## WHAT IS BEING ASKED
How many lines in the data below contain the string "activa"? Answer with the number only.

(Document images with source code)
--------------------------------------------------
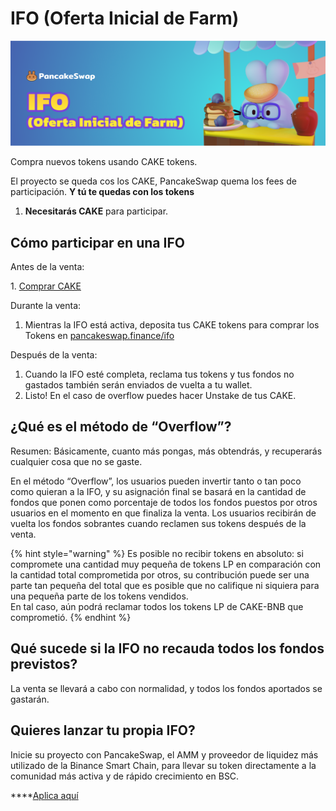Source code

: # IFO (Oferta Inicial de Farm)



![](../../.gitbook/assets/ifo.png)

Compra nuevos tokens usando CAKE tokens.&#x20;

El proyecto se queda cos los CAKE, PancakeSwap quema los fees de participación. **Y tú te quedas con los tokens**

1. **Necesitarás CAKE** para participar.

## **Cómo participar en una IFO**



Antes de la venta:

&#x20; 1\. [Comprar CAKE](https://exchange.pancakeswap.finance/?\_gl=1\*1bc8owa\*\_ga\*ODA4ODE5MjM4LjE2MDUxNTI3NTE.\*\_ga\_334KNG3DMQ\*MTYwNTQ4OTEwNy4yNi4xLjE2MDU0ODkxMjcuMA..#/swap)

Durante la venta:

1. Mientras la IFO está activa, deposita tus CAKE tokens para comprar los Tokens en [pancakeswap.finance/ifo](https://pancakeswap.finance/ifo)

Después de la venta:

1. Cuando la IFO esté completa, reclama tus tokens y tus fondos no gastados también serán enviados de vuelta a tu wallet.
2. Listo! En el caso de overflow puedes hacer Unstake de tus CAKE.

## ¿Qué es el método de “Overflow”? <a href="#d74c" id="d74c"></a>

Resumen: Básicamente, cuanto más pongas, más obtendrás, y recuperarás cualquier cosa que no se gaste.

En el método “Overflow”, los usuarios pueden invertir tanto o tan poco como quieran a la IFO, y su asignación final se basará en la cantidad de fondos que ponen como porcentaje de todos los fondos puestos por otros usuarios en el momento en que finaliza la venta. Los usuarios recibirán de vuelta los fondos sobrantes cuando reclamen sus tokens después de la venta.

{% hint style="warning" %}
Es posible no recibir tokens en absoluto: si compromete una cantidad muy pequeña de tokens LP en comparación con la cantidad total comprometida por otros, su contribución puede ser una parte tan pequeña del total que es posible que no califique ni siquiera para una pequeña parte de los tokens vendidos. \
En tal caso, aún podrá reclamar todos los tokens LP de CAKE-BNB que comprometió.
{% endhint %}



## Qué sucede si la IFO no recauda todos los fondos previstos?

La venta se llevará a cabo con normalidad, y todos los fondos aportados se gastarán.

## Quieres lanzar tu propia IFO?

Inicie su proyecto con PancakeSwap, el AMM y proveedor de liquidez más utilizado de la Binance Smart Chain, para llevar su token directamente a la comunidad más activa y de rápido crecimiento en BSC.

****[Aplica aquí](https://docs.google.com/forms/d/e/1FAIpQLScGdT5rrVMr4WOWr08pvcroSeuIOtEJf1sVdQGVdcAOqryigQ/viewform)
--------------------------------------------------
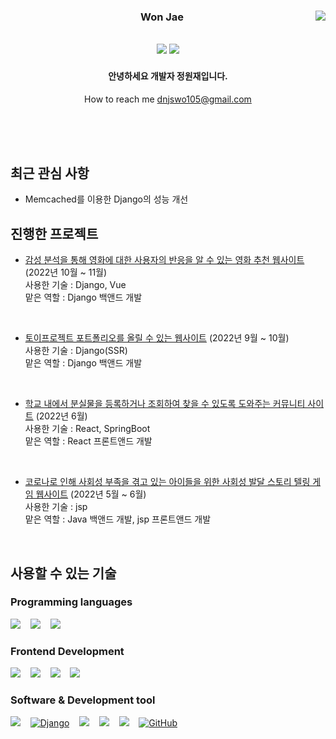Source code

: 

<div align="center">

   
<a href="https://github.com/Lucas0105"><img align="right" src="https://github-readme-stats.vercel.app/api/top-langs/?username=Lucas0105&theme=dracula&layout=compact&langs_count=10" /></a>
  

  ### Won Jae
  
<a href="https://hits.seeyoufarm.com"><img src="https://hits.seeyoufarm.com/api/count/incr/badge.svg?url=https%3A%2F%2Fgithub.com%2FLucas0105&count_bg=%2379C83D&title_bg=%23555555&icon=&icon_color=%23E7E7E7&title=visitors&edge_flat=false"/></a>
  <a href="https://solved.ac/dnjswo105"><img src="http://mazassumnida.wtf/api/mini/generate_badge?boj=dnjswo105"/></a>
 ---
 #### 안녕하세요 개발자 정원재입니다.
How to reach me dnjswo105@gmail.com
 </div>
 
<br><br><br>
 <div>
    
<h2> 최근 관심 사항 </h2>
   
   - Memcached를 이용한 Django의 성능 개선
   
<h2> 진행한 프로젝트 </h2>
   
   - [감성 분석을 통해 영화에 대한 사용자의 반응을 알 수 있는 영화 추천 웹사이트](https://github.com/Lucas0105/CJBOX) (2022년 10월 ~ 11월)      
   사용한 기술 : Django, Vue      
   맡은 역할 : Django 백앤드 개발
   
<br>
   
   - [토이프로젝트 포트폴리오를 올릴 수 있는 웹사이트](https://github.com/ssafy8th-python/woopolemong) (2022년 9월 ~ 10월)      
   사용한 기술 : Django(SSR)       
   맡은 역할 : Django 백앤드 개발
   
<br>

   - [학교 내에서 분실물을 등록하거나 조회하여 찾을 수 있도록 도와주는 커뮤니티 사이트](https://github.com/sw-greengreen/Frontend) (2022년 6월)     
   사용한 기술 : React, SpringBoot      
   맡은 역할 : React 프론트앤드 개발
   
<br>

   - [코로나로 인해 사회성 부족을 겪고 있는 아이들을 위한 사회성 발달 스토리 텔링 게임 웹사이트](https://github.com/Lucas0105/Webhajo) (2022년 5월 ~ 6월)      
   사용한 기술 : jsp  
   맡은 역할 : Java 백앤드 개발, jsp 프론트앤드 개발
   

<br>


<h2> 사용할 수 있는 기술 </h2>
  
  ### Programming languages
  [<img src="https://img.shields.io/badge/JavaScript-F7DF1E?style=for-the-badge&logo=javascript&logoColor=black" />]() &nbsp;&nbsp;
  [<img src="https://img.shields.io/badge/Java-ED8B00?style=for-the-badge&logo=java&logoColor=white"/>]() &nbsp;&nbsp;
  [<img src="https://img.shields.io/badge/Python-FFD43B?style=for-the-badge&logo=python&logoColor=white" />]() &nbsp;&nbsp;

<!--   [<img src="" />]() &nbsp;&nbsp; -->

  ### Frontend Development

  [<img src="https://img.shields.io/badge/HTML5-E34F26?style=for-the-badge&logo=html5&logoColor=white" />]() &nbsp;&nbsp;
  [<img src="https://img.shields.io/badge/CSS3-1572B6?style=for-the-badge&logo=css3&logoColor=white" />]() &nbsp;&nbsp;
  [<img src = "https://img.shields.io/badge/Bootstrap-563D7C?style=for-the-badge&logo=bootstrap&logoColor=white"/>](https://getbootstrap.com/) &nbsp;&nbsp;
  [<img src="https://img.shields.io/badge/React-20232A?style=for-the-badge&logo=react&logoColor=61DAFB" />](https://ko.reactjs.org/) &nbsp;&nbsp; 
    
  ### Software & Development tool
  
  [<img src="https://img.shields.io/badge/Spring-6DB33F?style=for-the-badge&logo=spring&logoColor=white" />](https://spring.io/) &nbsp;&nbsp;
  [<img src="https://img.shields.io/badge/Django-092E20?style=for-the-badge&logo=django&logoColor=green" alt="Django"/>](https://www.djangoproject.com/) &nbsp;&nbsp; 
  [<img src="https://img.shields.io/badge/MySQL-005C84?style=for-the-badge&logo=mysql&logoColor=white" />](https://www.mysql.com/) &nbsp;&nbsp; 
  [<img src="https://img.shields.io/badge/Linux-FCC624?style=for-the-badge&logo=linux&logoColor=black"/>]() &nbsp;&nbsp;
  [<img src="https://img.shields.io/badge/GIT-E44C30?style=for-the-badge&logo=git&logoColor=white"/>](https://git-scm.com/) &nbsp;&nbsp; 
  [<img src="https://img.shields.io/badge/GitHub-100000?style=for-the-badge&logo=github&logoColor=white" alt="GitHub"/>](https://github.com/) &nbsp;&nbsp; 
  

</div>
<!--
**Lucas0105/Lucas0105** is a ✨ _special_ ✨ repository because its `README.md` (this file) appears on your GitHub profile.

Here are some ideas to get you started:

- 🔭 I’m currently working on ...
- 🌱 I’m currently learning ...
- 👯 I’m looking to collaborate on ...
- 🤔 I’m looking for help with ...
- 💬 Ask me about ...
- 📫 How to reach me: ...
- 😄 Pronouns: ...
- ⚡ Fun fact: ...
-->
--------------------------------------------------
## THE ANSWER
2